Goal of the exercise
Write out, from the entries below, exactly the lines that run between the lines holding "Parimala S - PES1UG19CS323" and "Pragna Bhargava - PES1UG19CS332", inclusive, and stop there.

Exercise materials
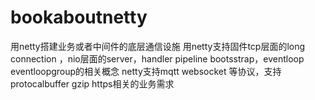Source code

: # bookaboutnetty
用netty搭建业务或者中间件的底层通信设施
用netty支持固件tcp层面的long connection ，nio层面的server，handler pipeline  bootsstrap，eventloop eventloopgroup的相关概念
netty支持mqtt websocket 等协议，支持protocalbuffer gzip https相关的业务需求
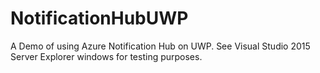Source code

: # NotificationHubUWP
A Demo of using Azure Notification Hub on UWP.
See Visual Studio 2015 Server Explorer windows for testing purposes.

==

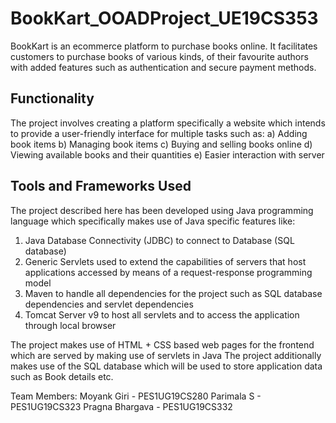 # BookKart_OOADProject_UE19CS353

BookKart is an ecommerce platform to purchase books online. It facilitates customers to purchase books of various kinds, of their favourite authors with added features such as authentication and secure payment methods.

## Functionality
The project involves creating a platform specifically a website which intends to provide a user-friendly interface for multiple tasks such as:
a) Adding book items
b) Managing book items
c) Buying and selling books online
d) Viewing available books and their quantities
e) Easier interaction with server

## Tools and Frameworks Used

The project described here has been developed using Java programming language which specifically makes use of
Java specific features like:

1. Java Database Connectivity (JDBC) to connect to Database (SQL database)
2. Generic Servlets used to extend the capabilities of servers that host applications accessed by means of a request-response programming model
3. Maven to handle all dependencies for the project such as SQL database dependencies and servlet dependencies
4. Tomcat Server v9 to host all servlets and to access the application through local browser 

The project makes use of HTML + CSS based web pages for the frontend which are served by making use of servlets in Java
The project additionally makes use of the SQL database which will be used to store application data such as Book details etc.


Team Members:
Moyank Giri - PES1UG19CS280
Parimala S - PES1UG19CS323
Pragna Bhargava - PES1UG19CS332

The answer
Parimala S - PES1UG19CS323
Pragna Bhargava - PES1UG19CS332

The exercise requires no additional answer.